• _ABOUT THIS EXERCISE_
Each line of the data below goes into the copy exactly; pictures do not.

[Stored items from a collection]

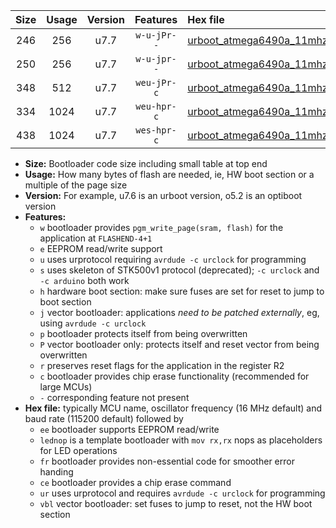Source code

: |Size|Usage|Version|Features|Hex file|
|:-:|:-:|:-:|:-:|:--|
|246|256|u7.7|`w-u-jPr--`|[urboot_atmega6490a_11mhz0592_38400bps_lednop_ur_vbl.hex](https://raw.githubusercontent.com/stefanrueger/urboot.hex/main/mcus/atmega6490a/fcpu_11mhz0592/38400_bps/urboot_atmega6490a_11mhz0592_38400bps_lednop_ur_vbl.hex)|
|250|256|u7.7|`w-u-jpr--`|[urboot_atmega6490a_11mhz0592_38400bps_lednop_fr_ur_vbl.hex](https://raw.githubusercontent.com/stefanrueger/urboot.hex/main/mcus/atmega6490a/fcpu_11mhz0592/38400_bps/urboot_atmega6490a_11mhz0592_38400bps_lednop_fr_ur_vbl.hex)|
|348|512|u7.7|`weu-jPr-c`|[urboot_atmega6490a_11mhz0592_38400bps_ee_lednop_fr_ce_ur_vbl.hex](https://raw.githubusercontent.com/stefanrueger/urboot.hex/main/mcus/atmega6490a/fcpu_11mhz0592/38400_bps/urboot_atmega6490a_11mhz0592_38400bps_ee_lednop_fr_ce_ur_vbl.hex)|
|334|1024|u7.7|`weu-hpr-c`|[urboot_atmega6490a_11mhz0592_38400bps_ee_lednop_fr_ce_ur.hex](https://raw.githubusercontent.com/stefanrueger/urboot.hex/main/mcus/atmega6490a/fcpu_11mhz0592/38400_bps/urboot_atmega6490a_11mhz0592_38400bps_ee_lednop_fr_ce_ur.hex)|
|438|1024|u7.7|`wes-hpr-c`|[urboot_atmega6490a_11mhz0592_38400bps_ee_lednop_fr_ce.hex](https://raw.githubusercontent.com/stefanrueger/urboot.hex/main/mcus/atmega6490a/fcpu_11mhz0592/38400_bps/urboot_atmega6490a_11mhz0592_38400bps_ee_lednop_fr_ce.hex)|

- **Size:** Bootloader code size including small table at top end
- **Usage:** How many bytes of flash are needed, ie, HW boot section or a multiple of the page size
- **Version:** For example, u7.6 is an urboot version, o5.2 is an optiboot version
- **Features:**
  + `w` bootloader provides `pgm_write_page(sram, flash)` for the application at `FLASHEND-4+1`
  + `e` EEPROM read/write support
  + `u` uses urprotocol requiring `avrdude -c urclock` for programming
  + `s` uses skeleton of STK500v1 protocol (deprecated); `-c urclock` and `-c arduino` both work
  + `h` hardware boot section: make sure fuses are set for reset to jump to boot section
  + `j` vector bootloader: applications *need to be patched externally*, eg, using `avrdude -c urclock`
  + `p` bootloader protects itself from being overwritten
  + `P` vector bootloader only: protects itself and reset vector from being overwritten
  + `r` preserves reset flags for the application in the register R2
  + `c` bootloader provides chip erase functionality (recommended for large MCUs)
  + `-` corresponding feature not present
- **Hex file:** typically MCU name, oscillator frequency (16 MHz default) and baud rate (115200 default) followed by
  + `ee` bootloader supports EEPROM read/write
  + `lednop` is a template bootloader with `mov rx,rx` nops as placeholders for LED operations
  + `fr` bootloader provides non-essential code for smoother error handing
  + `ce` bootloader provides a chip erase command
  + `ur` uses urprotocol and requires `avrdude -c urclock` for programming
  + `vbl` vector bootloader: set fuses to jump to reset, not the HW boot section
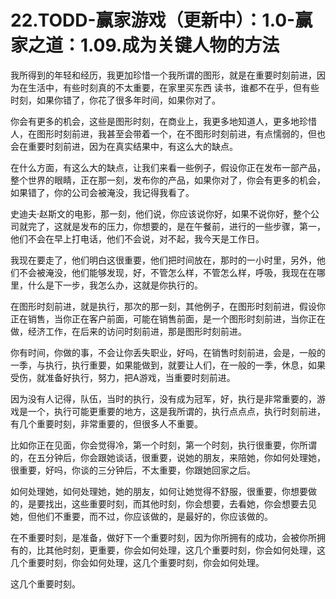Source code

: # 22.TODD-赢家游戏（更新中）：1.0-赢家之道：1.09.成为关键人物的方法

我所得到的年轻和经历，我更加珍惜一个我所谓的图形，就是在重要时刻前进，因为在生活中，有些时刻真的不太重要，在家里买东西 读书，谁都不在乎，但有些时刻，如果你错了，你花了很多年时间，如果你对了。

你会有更多的机会，这些是图形时刻，在商业上，我更多地知道人，更多地珍惜人，在图形时刻前进，我甚至会带着一个，在不图形时刻前进，有点懦弱的，但也会在重要时刻前进，因为在真实结果中，有这么大的缺点。

在什么方面，有这么大的缺点，让我们来看一些例子，假设你正在发布一部产品，整个世界的眼睛，正在那一刻，发布你的产品，如果你对了，你会有更多的机会，如果错了，你的公司会被淹没，我记得我看了。

史迪夫·赵斯文的电影，那一刻，他们说，你应该说你好，如果不说你好，整个公司就完了，这就是发布的压力，你想要的，是在午餐前，进行的一些步骤，第一，他们不会在早上打电话，他们不会说，对不起，我今天是工作日。

我现在要走了，他们明白这很重要，他们把时间放在，那时的一小时里，另外，他们不会被淹没，他们能够发现，好，不管怎么样，不管怎么样，呼吸，我现在在哪里，什么是下一步，我怎么办，这就是你执行的。

在图形时刻前进，就是执行，那次的那一刻，其他例子，在图形时刻前进，假设你正在销售，当你正在客户前面，可能在销售前面，是一个图形时刻前进，当你正在做，经济工作，在后来的访问时刻前进，那是图形时刻前进。

你有时间，你做的事，不会让你丢失职业，好吗，在销售时刻前进，会是，一般的一季，与执行，执行重要，如果能做到，就要让人们，在一般的一季，休息，如果受伤，就准备好执行，努力，把A游戏，当重要时刻前进。

因为没有人记得，队伍，当时的执行，没有成为冠军，好，执行是非常重要的，游戏是一个，执行可能更重要的地方，这是我所谓的，执行点点点，执行时刻前进，有几个重要时刻，非常重要的，但很多人不重要。

比如你正在见面，你会觉得冷，第一个时刻，第一个时刻，执行很重要，你所谓的，在五分钟后，你会跟她谈话，很重要，说她的朋友，来陪她，你如何处理她，很重要，好吗，你谈的三分钟后，不太重要，你跟她回家之后。

如何处理她，如何处理她，她的朋友，如何让她觉得不舒服，很重要，你想要做的，是要找出，这些重要时刻，而其他时刻，你会想要，去看她，你会想要去见她，但他们不重要，而不过，你应该做的，是最好的，你应该做的。

在不重要时刻，是准备，做好下一个重要时刻，因为你所拥有的成功，会被你所拥有的，比其他时刻，更重要，你会如何处理，这几个重要时刻，你会如何处理，这几个重要时刻，你会如何处理，这几个重要时刻，你会如何处理。

这几个重要时刻。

• _ANSWER TO THIS EXERCISE_
Source code

: |Size|Usage|Version|Features|Hex file|
|:-:|:-:|:-:|:-:|:--|
|246|256|u7.7|`w-u-jPr--`|[urboot_atmega6490a_11mhz0592_38400bps_lednop_ur_vbl.hex](https://raw.githubusercontent.com/stefanrueger/urboot.hex/main/mcus/atmega6490a/fcpu_11mhz0592/38400_bps/urboot_atmega6490a_11mhz0592_38400bps_lednop_ur_vbl.hex)|
|250|256|u7.7|`w-u-jpr--`|[urboot_atmega6490a_11mhz0592_38400bps_lednop_fr_ur_vbl.hex](https://raw.githubusercontent.com/stefanrueger/urboot.hex/main/mcus/atmega6490a/fcpu_11mhz0592/38400_bps/urboot_atmega6490a_11mhz0592_38400bps_lednop_fr_ur_vbl.hex)|
|348|512|u7.7|`weu-jPr-c`|[urboot_atmega6490a_11mhz0592_38400bps_ee_lednop_fr_ce_ur_vbl.hex](https://raw.githubusercontent.com/stefanrueger/urboot.hex/main/mcus/atmega6490a/fcpu_11mhz0592/38400_bps/urboot_atmega6490a_11mhz0592_38400bps_ee_lednop_fr_ce_ur_vbl.hex)|
|334|1024|u7.7|`weu-hpr-c`|[urboot_atmega6490a_11mhz0592_38400bps_ee_lednop_fr_ce_ur.hex](https://raw.githubusercontent.com/stefanrueger/urboot.hex/main/mcus/atmega6490a/fcpu_11mhz0592/38400_bps/urboot_atmega6490a_11mhz0592_38400bps_ee_lednop_fr_ce_ur.hex)|
|438|1024|u7.7|`wes-hpr-c`|[urboot_atmega6490a_11mhz0592_38400bps_ee_lednop_fr_ce.hex](https://raw.githubusercontent.com/stefanrueger/urboot.hex/main/mcus/atmega6490a/fcpu_11mhz0592/38400_bps/urboot_atmega6490a_11mhz0592_38400bps_ee_lednop_fr_ce.hex)|

- **Size:** Bootloader code size including small table at top end
- **Usage:** How many bytes of flash are needed, ie, HW boot section or a multiple of the page size
- **Version:** For example, u7.6 is an urboot version, o5.2 is an optiboot version
- **Features:**
  + `w` bootloader provides `pgm_write_page(sram, flash)` for the application at `FLASHEND-4+1`
  + `e` EEPROM read/write support
  + `u` uses urprotocol requiring `avrdude -c urclock` for programming
  + `s` uses skeleton of STK500v1 protocol (deprecated); `-c urclock` and `-c arduino` both work
  + `h` hardware boot section: make sure fuses are set for reset to jump to boot section
  + `j` vector bootloader: applications *need to be patched externally*, eg, using `avrdude -c urclock`
  + `p` bootloader protects itself from being overwritten
  + `P` vector bootloader only: protects itself and reset vector from being overwritten
  + `r` preserves reset flags for the application in the register R2
  + `c` bootloader provides chip erase functionality (recommended for large MCUs)
  + `-` corresponding feature not present
- **Hex file:** typically MCU name, oscillator frequency (16 MHz default) and baud rate (115200 default) followed by
  + `ee` bootloader supports EEPROM read/write
  + `lednop` is a template bootloader with `mov rx,rx` nops as placeholders for LED operations
  + `fr` bootloader provides non-essential code for smoother error handing
  + `ce` bootloader provides a chip erase command
  + `ur` uses urprotocol and requires `avrdude -c urclock` for programming
  + `vbl` vector bootloader: set fuses to jump to reset, not the HW boot section
Source code

: # 22.TODD-赢家游戏（更新中）：1.0-赢家之道：1.09.成为关键人物的方法

我所得到的年轻和经历，我更加珍惜一个我所谓的图形，就是在重要时刻前进，因为在生活中，有些时刻真的不太重要，在家里买东西 读书，谁都不在乎，但有些时刻，如果你错了，你花了很多年时间，如果你对了。

你会有更多的机会，这些是图形时刻，在商业上，我更多地知道人，更多地珍惜人，在图形时刻前进，我甚至会带着一个，在不图形时刻前进，有点懦弱的，但也会在重要时刻前进，因为在真实结果中，有这么大的缺点。

在什么方面，有这么大的缺点，让我们来看一些例子，假设你正在发布一部产品，整个世界的眼睛，正在那一刻，发布你的产品，如果你对了，你会有更多的机会，如果错了，你的公司会被淹没，我记得我看了。

史迪夫·赵斯文的电影，那一刻，他们说，你应该说你好，如果不说你好，整个公司就完了，这就是发布的压力，你想要的，是在午餐前，进行的一些步骤，第一，他们不会在早上打电话，他们不会说，对不起，我今天是工作日。

我现在要走了，他们明白这很重要，他们把时间放在，那时的一小时里，另外，他们不会被淹没，他们能够发现，好，不管怎么样，不管怎么样，呼吸，我现在在哪里，什么是下一步，我怎么办，这就是你执行的。

在图形时刻前进，就是执行，那次的那一刻，其他例子，在图形时刻前进，假设你正在销售，当你正在客户前面，可能在销售前面，是一个图形时刻前进，当你正在做，经济工作，在后来的访问时刻前进，那是图形时刻前进。

你有时间，你做的事，不会让你丢失职业，好吗，在销售时刻前进，会是，一般的一季，与执行，执行重要，如果能做到，就要让人们，在一般的一季，休息，如果受伤，就准备好执行，努力，把A游戏，当重要时刻前进。

因为没有人记得，队伍，当时的执行，没有成为冠军，好，执行是非常重要的，游戏是一个，执行可能更重要的地方，这是我所谓的，执行点点点，执行时刻前进，有几个重要时刻，非常重要的，但很多人不重要。

比如你正在见面，你会觉得冷，第一个时刻，第一个时刻，执行很重要，你所谓的，在五分钟后，你会跟她谈话，很重要，说她的朋友，来陪她，你如何处理她，很重要，好吗，你谈的三分钟后，不太重要，你跟她回家之后。

如何处理她，如何处理她，她的朋友，如何让她觉得不舒服，很重要，你想要做的，是要找出，这些重要时刻，而其他时刻，你会想要，去看她，你会想要去见她，但他们不重要，而不过，你应该做的，是最好的，你应该做的。

在不重要时刻，是准备，做好下一个重要时刻，因为你所拥有的成功，会被你所拥有的，比其他时刻，更重要，你会如何处理，这几个重要时刻，你会如何处理，这几个重要时刻，你会如何处理，这几个重要时刻，你会如何处理。

这几个重要时刻。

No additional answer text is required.